'''
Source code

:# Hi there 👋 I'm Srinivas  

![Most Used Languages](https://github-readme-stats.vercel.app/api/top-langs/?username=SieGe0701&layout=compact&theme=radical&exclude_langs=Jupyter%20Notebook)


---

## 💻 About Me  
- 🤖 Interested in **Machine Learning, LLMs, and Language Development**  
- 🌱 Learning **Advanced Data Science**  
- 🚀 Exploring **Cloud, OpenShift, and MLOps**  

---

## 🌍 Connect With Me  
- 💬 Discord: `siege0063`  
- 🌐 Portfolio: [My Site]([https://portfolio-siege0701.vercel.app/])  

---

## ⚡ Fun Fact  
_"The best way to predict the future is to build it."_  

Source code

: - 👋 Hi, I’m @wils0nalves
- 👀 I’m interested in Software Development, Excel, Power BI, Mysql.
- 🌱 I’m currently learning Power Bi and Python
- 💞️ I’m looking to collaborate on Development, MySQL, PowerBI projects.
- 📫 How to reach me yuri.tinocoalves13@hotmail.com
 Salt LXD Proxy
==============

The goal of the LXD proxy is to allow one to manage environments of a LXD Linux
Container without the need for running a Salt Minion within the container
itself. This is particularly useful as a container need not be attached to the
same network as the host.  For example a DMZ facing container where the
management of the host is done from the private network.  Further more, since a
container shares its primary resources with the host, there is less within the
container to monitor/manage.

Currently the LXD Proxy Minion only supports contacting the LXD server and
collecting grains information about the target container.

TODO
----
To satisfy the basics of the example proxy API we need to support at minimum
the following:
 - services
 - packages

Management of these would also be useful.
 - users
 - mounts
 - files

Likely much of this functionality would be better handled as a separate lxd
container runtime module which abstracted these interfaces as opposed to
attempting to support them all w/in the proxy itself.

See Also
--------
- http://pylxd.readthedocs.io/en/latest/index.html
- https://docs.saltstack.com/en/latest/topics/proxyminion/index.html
'''
Print every line of the listing shown above, exactly.

RESULT OF THE TASK
Source code

:# Hi there 👋 I'm Srinivas  

![Most Used Languages](https://github-readme-stats.vercel.app/api/top-langs/?username=SieGe0701&layout=compact&theme=radical&exclude_langs=Jupyter%20Notebook)


---

## 💻 About Me  
- 🤖 Interested in **Machine Learning, LLMs, and Language Development**  
- 🌱 Learning **Advanced Data Science**  
- 🚀 Exploring **Cloud, OpenShift, and MLOps**  

---

## 🌍 Connect With Me  
- 💬 Discord: `siege0063`  
- 🌐 Portfolio: [My Site]([https://portfolio-siege0701.vercel.app/])  

---

## ⚡ Fun Fact  
_"The best way to predict the future is to build it."_  

Source code

: - 👋 Hi, I’m @wils0nalves
- 👀 I’m interested in Software Development, Excel, Power BI, Mysql.
- 🌱 I’m currently learning Power Bi and Python
- 💞️ I’m looking to collaborate on Development, MySQL, PowerBI projects.
- 📫 How to reach me yuri.tinocoalves13@hotmail.com
 Salt LXD Proxy
==============

The goal of the LXD proxy is to allow one to manage environments of a LXD Linux
Container without the need for running a Salt Minion within the container
itself. This is particularly useful as a container need not be attached to the
same network as the host.  For example a DMZ facing container where the
management of the host is done from the private network.  Further more, since a
container shares its primary resources with the host, there is less within the
container to monitor/manage.

Currently the LXD Proxy Minion only supports contacting the LXD server and
collecting grains information about the target container.

TODO
----
To satisfy the basics of the example proxy API we need to support at minimum
the following:
 - services
 - packages

Management of these would also be useful.
 - users
 - mounts
 - files

Likely much of this functionality would be better handled as a separate lxd
container runtime module which abstracted these interfaces as opposed to
attempting to support them all w/in the proxy itself.

See Also
--------
- http://pylxd.readthedocs.io/en/latest/index.html
- https://docs.saltstack.com/en/latest/topics/proxyminion/index.html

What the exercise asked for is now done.